━━━ The records
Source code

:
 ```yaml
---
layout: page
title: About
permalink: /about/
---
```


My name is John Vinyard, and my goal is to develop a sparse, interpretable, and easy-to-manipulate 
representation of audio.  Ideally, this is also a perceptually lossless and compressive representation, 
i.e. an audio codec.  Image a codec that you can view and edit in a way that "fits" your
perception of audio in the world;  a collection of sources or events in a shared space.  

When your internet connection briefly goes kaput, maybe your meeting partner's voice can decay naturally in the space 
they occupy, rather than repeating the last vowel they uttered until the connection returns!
━━━━━━
━━━ The records
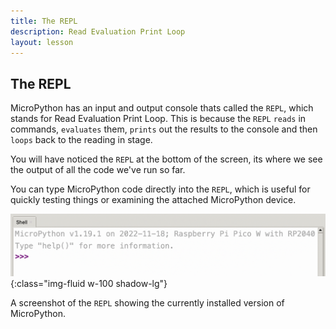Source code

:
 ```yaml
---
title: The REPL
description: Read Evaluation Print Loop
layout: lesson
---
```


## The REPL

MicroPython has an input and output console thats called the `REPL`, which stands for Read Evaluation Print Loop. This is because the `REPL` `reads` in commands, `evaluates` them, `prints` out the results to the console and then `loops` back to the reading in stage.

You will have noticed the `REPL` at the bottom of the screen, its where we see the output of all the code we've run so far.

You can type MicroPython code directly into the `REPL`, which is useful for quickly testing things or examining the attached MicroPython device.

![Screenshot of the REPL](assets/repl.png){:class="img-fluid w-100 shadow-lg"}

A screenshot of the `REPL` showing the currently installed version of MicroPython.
━━━━━━
From the data above, reproduce word for word the lines running from the line with "You will have" to the line with "A screenshot of", ends included.

You will have noticed the `REPL` at the bottom of the screen, its where we see the output of all the code we've run so far.

You can type MicroPython code directly into the `REPL`, which is useful for quickly testing things or examining the attached MicroPython device.

![Screenshot of the REPL](assets/repl.png){:class="img-fluid w-100 shadow-lg"}

A screenshot of the `REPL` showing the currently installed version of MicroPython.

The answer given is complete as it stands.